If you're really struggling financially, there are formal debt solutions available that can give temporary relief from your debts, and ultimately result in some of them being written off.
However, DON'T consider these as options without first getting advice from one of the debt management charities mentioned below.
They should be able to guide you as to which are suitable (if any), and be able to direct you towards further help to apply.
- A debt management plan (DMP). This brings your debts together into one monthly payment, based on what you can afford, which is then divided between those that you owe money to. Often these are arranged by DMP providers, but be aware that some of these will charge you. However, it's possible to avoid these costs, with charities such as StepChange helping you to arrange a debt management plan for free.
- A debt relief order. For those with low incomes and few assets, a debt relief order (aka 'minimal asset process' in Scotland) freezes your debt repayments and interest for 12 months. If your financial situation hasn't improved after this period, the debts included in the order are written off.
- An individual voluntary arrangement. This is a formal agreement with creditors to pay off all or some of your debt over a period of time (usually five or six years). Any remaining debt is written off at the end of this time.
Read more about formal debt solutions in our full Debt help guide.
Where can I go for free debt advice?
Many charities offer free help for those struggling with debt. These include:
StepChange – Available across the UK, StepChange can provide online support via its debt advice tool, which allows you to create a budget and get a personal action plan with practical next steps.

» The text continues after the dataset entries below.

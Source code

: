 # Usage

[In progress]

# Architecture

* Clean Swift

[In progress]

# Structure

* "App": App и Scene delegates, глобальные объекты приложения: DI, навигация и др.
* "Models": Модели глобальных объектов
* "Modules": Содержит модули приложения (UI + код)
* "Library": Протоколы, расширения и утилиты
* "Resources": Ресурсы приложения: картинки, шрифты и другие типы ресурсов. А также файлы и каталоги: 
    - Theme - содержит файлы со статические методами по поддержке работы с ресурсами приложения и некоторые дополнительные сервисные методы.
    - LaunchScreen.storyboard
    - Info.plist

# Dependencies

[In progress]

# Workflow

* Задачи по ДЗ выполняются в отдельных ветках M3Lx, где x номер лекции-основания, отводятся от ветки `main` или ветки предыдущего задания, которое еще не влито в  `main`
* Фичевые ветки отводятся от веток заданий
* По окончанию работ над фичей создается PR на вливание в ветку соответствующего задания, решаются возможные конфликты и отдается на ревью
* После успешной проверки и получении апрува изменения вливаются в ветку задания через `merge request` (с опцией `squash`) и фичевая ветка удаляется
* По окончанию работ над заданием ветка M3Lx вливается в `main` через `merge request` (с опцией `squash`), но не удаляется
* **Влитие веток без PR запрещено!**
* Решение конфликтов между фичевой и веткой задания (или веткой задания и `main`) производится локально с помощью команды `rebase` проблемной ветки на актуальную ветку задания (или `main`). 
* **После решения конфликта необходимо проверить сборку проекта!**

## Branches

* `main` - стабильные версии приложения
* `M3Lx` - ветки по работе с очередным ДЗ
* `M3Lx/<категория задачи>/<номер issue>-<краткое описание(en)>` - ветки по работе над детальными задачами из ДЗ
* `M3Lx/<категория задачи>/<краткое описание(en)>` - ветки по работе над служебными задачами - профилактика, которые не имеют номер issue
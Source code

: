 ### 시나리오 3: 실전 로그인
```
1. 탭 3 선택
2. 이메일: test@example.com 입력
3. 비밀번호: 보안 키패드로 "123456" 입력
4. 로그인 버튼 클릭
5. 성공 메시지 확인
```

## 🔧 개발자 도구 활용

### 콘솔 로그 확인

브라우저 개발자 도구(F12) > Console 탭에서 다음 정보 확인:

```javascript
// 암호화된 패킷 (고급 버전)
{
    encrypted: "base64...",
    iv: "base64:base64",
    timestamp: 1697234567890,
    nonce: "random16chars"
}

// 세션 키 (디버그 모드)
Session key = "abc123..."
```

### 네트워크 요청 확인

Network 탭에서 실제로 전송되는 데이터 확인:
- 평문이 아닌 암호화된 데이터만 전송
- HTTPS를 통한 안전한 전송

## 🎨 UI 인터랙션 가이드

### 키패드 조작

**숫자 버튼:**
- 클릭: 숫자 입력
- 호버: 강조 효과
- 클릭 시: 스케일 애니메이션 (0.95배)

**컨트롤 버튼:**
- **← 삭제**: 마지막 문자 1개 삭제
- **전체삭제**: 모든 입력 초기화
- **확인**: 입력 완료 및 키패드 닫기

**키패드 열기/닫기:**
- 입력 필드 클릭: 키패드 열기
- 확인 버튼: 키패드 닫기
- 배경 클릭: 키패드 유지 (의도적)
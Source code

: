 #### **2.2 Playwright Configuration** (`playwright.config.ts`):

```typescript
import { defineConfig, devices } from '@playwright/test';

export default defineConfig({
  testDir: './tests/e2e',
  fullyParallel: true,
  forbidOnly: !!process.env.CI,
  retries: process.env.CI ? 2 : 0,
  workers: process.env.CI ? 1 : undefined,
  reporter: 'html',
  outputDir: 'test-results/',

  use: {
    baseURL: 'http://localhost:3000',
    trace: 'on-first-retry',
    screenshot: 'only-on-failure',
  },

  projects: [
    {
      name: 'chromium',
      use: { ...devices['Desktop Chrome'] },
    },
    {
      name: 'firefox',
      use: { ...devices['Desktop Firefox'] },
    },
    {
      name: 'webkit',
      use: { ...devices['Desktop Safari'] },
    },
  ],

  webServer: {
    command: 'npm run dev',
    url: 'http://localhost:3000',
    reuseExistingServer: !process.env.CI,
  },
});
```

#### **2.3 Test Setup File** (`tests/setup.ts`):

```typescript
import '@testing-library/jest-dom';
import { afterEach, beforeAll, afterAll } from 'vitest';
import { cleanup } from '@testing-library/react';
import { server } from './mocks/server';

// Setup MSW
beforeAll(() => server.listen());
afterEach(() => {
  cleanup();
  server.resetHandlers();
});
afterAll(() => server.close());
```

National Debtline – This registered charity gives free advice and offers resources to help, over the phone, online and via webchat.
Citizens Advice – This debt and consumer advice service is available in England and Wales (see Citizens Advice Scotland or Advice NI if you're in Northern Ireland). Many bureaux have specialist case workers to deal with any type of debt situation, including negotiating with your creditors.
What you shouldn't do is pay one of the many debt-counselling companies out there. Their main aim is to make money out of you, something that could further harm your financial situation. Learn more in our full Debt help guide.
Where can I make a complaint about my lender?
If you believe your lender is treating you unfairly, your first step is to send it a written complaint.
Then, if you don't receive a satisfactory response, escalate your complaint to the free-to-use Financial Ombudsman Service, which deals with disputes of this kind.